■ **What the task asks**:
Restate all the lines below word for word, but omit the pictures.

Stored dataset items:

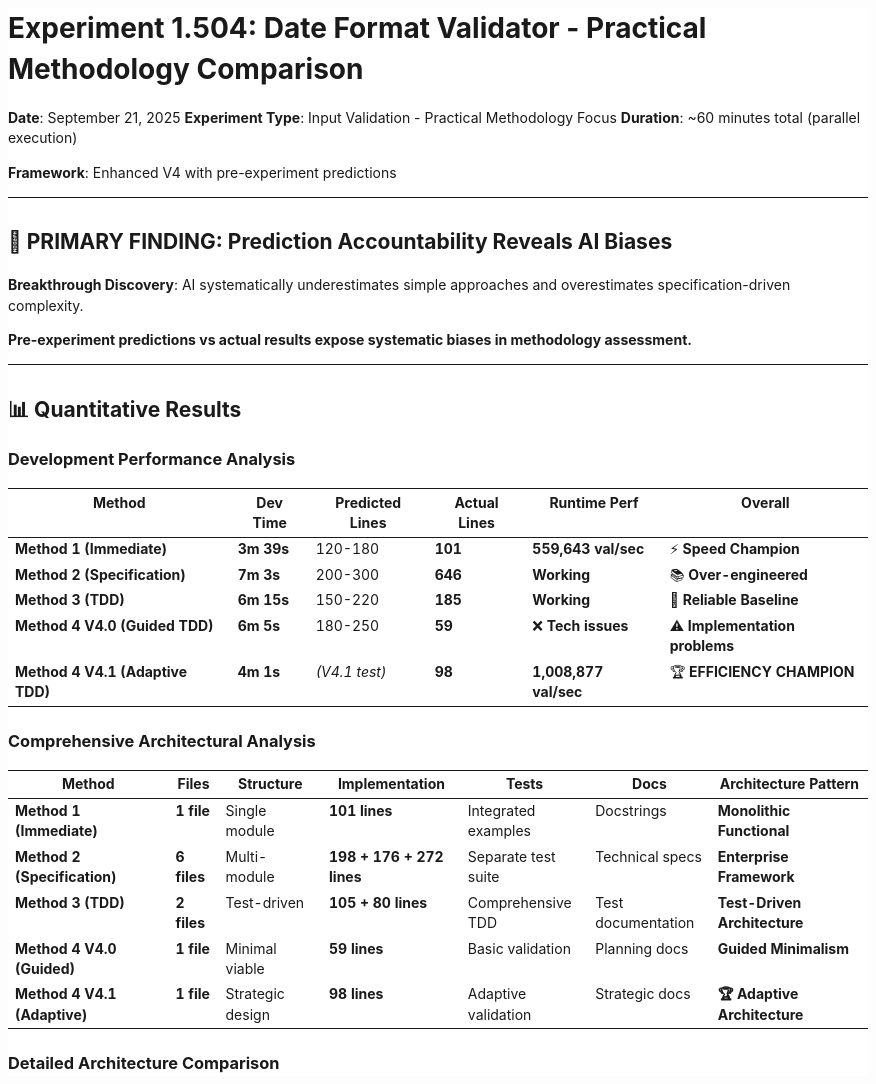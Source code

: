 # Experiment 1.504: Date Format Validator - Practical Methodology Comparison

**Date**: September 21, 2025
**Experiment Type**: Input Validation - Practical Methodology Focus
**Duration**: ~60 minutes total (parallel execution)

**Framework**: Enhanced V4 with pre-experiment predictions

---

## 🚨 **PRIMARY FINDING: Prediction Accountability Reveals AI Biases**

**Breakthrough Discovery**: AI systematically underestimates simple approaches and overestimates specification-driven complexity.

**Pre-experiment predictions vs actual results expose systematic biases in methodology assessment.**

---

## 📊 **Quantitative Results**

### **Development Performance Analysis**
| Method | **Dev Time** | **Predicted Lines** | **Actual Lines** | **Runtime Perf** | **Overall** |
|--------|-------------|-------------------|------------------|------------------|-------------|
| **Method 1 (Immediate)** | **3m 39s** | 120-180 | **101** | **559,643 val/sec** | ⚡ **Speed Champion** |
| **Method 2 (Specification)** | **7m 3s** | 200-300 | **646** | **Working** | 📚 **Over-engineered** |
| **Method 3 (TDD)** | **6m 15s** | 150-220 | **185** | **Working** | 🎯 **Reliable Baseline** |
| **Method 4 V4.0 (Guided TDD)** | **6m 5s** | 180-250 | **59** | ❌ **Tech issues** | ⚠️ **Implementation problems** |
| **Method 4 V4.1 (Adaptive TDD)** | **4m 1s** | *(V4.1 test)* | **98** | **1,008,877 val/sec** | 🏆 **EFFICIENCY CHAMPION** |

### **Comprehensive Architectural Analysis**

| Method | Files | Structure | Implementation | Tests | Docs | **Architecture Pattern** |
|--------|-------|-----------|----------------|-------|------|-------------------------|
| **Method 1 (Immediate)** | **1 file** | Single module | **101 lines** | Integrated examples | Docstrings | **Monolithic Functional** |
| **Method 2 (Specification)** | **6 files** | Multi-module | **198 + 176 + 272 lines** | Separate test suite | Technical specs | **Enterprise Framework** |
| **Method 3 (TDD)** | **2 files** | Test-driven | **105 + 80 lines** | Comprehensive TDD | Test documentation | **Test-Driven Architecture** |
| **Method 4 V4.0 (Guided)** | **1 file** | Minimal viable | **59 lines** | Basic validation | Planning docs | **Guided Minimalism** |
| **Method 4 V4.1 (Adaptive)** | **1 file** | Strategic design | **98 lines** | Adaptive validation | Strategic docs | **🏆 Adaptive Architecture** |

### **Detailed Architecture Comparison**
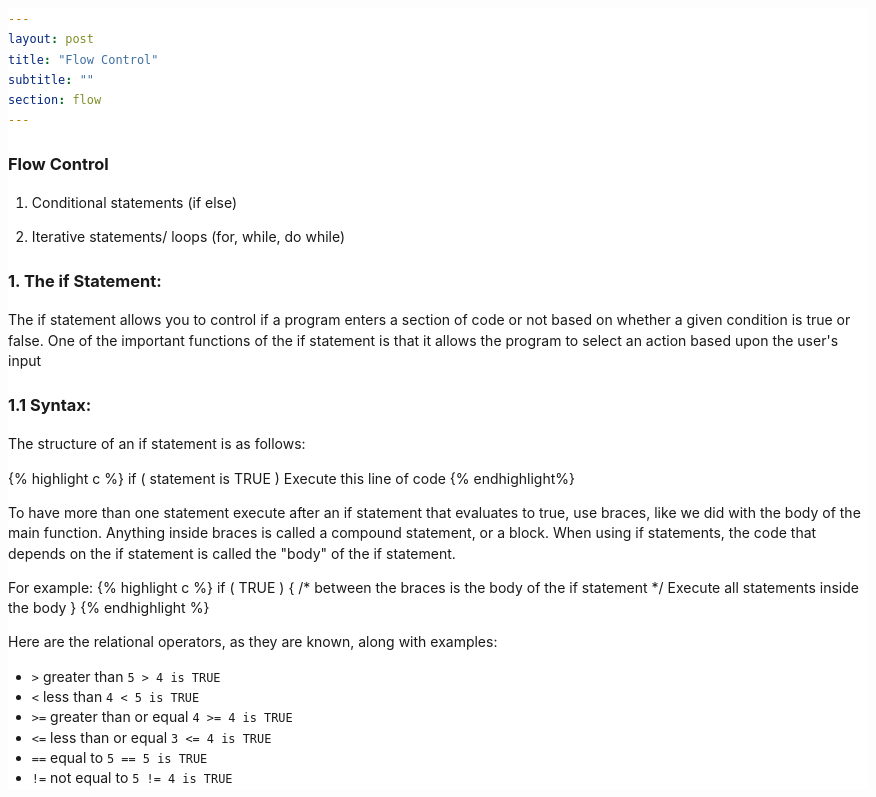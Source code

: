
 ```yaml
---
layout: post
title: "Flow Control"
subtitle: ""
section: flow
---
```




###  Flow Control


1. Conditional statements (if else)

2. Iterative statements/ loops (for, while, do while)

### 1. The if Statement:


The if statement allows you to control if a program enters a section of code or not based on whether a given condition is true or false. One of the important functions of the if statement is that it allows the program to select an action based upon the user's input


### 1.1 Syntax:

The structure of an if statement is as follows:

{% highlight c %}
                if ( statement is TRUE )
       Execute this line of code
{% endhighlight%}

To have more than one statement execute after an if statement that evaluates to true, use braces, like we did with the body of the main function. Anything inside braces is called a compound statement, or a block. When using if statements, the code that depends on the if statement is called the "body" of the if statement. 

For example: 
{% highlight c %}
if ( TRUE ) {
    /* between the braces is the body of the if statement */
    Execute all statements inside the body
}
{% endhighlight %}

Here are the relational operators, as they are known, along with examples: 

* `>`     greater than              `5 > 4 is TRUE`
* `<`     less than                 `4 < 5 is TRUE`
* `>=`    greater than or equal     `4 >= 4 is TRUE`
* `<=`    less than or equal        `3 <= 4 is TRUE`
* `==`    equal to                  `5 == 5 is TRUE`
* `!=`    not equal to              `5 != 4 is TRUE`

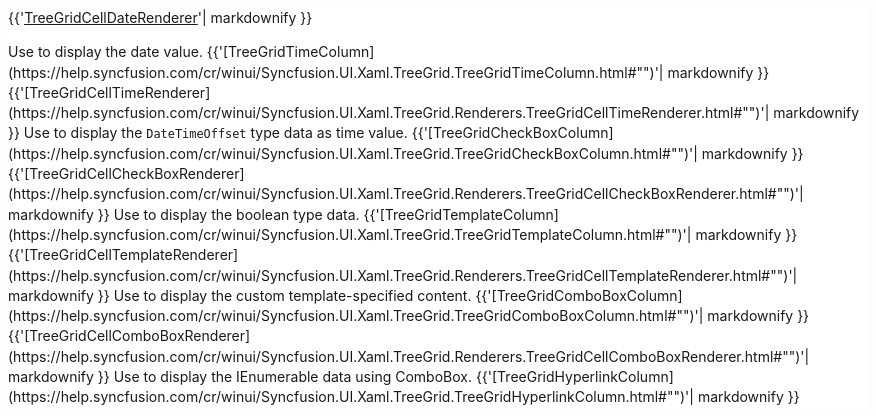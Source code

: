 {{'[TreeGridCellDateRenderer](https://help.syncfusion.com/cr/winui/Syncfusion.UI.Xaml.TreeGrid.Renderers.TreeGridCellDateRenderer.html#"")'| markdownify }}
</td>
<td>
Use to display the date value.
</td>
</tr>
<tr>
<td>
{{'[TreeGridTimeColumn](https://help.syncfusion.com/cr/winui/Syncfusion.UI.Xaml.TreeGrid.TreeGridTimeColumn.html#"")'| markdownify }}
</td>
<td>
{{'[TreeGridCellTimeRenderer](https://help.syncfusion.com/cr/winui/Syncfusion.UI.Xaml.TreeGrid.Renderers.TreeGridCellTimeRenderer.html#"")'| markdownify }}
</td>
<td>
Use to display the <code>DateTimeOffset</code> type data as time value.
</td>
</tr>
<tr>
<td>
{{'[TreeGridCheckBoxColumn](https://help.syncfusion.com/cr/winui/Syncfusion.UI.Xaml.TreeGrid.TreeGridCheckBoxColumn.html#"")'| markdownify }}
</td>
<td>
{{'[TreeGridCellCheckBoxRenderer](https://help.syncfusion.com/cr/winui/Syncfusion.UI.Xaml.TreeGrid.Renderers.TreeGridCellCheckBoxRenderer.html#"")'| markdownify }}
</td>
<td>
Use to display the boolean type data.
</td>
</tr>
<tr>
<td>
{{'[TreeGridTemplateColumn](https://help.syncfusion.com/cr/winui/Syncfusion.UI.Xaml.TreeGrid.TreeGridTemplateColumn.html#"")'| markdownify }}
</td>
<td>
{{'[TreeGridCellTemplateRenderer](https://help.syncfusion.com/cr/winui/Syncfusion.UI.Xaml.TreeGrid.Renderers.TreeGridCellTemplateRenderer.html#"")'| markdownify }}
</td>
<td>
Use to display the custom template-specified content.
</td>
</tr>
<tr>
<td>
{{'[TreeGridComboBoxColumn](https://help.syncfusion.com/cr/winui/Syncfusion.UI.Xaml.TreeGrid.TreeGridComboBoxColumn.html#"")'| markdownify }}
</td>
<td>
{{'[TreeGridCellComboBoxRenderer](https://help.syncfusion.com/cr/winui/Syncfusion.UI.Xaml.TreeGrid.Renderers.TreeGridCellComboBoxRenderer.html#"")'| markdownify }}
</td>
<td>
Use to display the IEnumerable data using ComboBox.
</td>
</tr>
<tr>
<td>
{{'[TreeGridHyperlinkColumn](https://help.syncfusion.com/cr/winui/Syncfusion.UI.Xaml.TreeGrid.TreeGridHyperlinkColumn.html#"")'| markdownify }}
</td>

■ **Written answer**:
Source code

: # Experiment 1.504: Date Format Validator - Practical Methodology Comparison

**Date**: September 21, 2025
**Experiment Type**: Input Validation - Practical Methodology Focus
**Duration**: ~60 minutes total (parallel execution)

**Framework**: Enhanced V4 with pre-experiment predictions

---

## 🚨 **PRIMARY FINDING: Prediction Accountability Reveals AI Biases**

**Breakthrough Discovery**: AI systematically underestimates simple approaches and overestimates specification-driven complexity.

**Pre-experiment predictions vs actual results expose systematic biases in methodology assessment.**

---

## 📊 **Quantitative Results**

### **Development Performance Analysis**
| Method | **Dev Time** | **Predicted Lines** | **Actual Lines** | **Runtime Perf** | **Overall** |
|--------|-------------|-------------------|------------------|------------------|-------------|
| **Method 1 (Immediate)** | **3m 39s** | 120-180 | **101** | **559,643 val/sec** | ⚡ **Speed Champion** |
| **Method 2 (Specification)** | **7m 3s** | 200-300 | **646** | **Working** | 📚 **Over-engineered** |
| **Method 3 (TDD)** | **6m 15s** | 150-220 | **185** | **Working** | 🎯 **Reliable Baseline** |
| **Method 4 V4.0 (Guided TDD)** | **6m 5s** | 180-250 | **59** | ❌ **Tech issues** | ⚠️ **Implementation problems** |
| **Method 4 V4.1 (Adaptive TDD)** | **4m 1s** | *(V4.1 test)* | **98** | **1,008,877 val/sec** | 🏆 **EFFICIENCY CHAMPION** |

### **Comprehensive Architectural Analysis**

| Method | Files | Structure | Implementation | Tests | Docs | **Architecture Pattern** |
|--------|-------|-----------|----------------|-------|------|-------------------------|
| **Method 1 (Immediate)** | **1 file** | Single module | **101 lines** | Integrated examples | Docstrings | **Monolithic Functional** |
| **Method 2 (Specification)** | **6 files** | Multi-module | **198 + 176 + 272 lines** | Separate test suite | Technical specs | **Enterprise Framework** |
| **Method 3 (TDD)** | **2 files** | Test-driven | **105 + 80 lines** | Comprehensive TDD | Test documentation | **Test-Driven Architecture** |
| **Method 4 V4.0 (Guided)** | **1 file** | Minimal viable | **59 lines** | Basic validation | Planning docs | **Guided Minimalism** |
| **Method 4 V4.1 (Adaptive)** | **1 file** | Strategic design | **98 lines** | Adaptive validation | Strategic docs | **🏆 Adaptive Architecture** |

### **Detailed Architecture Comparison**
Source code

:
 ```yaml
---
layout: post
title: "Flow Control"
subtitle: ""
section: flow
---
```




###  Flow Control


1. Conditional statements (if else)

2. Iterative statements/ loops (for, while, do while)

### 1. The if Statement:


The if statement allows you to control if a program enters a section of code or not based on whether a given condition is true or false. One of the important functions of the if statement is that it allows the program to select an action based upon the user's input


### 1.1 Syntax:

The structure of an if statement is as follows:

{% highlight c %}
                if ( statement is TRUE )
       Execute this line of code
{% endhighlight%}

To have more than one statement execute after an if statement that evaluates to true, use braces, like we did with the body of the main function. Anything inside braces is called a compound statement, or a block. When using if statements, the code that depends on the if statement is called the "body" of the if statement. 

For example: 
{% highlight c %}
if ( TRUE ) {
    /* between the braces is the body of the if statement */
    Execute all statements inside the body
}
{% endhighlight %}

Here are the relational operators, as they are known, along with examples: 

* `>`     greater than              `5 > 4 is TRUE`
* `<`     less than                 `4 < 5 is TRUE`
* `>=`    greater than or equal     `4 >= 4 is TRUE`
* `<=`    less than or equal        `3 <= 4 is TRUE`
* `==`    equal to                  `5 == 5 is TRUE`
* `!=`    not equal to              `5 != 4 is TRUE`

Source code

: {{'[TreeGridCellDateRenderer](https://help.syncfusion.com/cr/winui/Syncfusion.UI.Xaml.TreeGrid.Renderers.TreeGridCellDateRenderer.html#"")'| markdownify }}
</td>
<td>
Use to display the date value.
</td>
</tr>
<tr>
<td>
{{'[TreeGridTimeColumn](https://help.syncfusion.com/cr/winui/Syncfusion.UI.Xaml.TreeGrid.TreeGridTimeColumn.html#"")'| markdownify }}
</td>
<td>
{{'[TreeGridCellTimeRenderer](https://help.syncfusion.com/cr/winui/Syncfusion.UI.Xaml.TreeGrid.Renderers.TreeGridCellTimeRenderer.html#"")'| markdownify }}
</td>
<td>
Use to display the <code>DateTimeOffset</code> type data as time value.
</td>
</tr>
<tr>
<td>
{{'[TreeGridCheckBoxColumn](https://help.syncfusion.com/cr/winui/Syncfusion.UI.Xaml.TreeGrid.TreeGridCheckBoxColumn.html#"")'| markdownify }}
</td>
<td>
{{'[TreeGridCellCheckBoxRenderer](https://help.syncfusion.com/cr/winui/Syncfusion.UI.Xaml.TreeGrid.Renderers.TreeGridCellCheckBoxRenderer.html#"")'| markdownify }}
</td>
<td>
Use to display the boolean type data.
</td>
</tr>
<tr>
<td>
{{'[TreeGridTemplateColumn](https://help.syncfusion.com/cr/winui/Syncfusion.UI.Xaml.TreeGrid.TreeGridTemplateColumn.html#"")'| markdownify }}
</td>
<td>
{{'[TreeGridCellTemplateRenderer](https://help.syncfusion.com/cr/winui/Syncfusion.UI.Xaml.TreeGrid.Renderers.TreeGridCellTemplateRenderer.html#"")'| markdownify }}
</td>
<td>
Use to display the custom template-specified content.
</td>
</tr>
<tr>
<td>
{{'[TreeGridComboBoxColumn](https://help.syncfusion.com/cr/winui/Syncfusion.UI.Xaml.TreeGrid.TreeGridComboBoxColumn.html#"")'| markdownify }}
</td>
<td>
{{'[TreeGridCellComboBoxRenderer](https://help.syncfusion.com/cr/winui/Syncfusion.UI.Xaml.TreeGrid.Renderers.TreeGridCellComboBoxRenderer.html#"")'| markdownify }}
</td>
<td>
Use to display the IEnumerable data using ComboBox.
</td>
</tr>
<tr>
<td>
{{'[TreeGridHyperlinkColumn](https://help.syncfusion.com/cr/winui/Syncfusion.UI.Xaml.TreeGrid.TreeGridHyperlinkColumn.html#"")'| markdownify }}
</td>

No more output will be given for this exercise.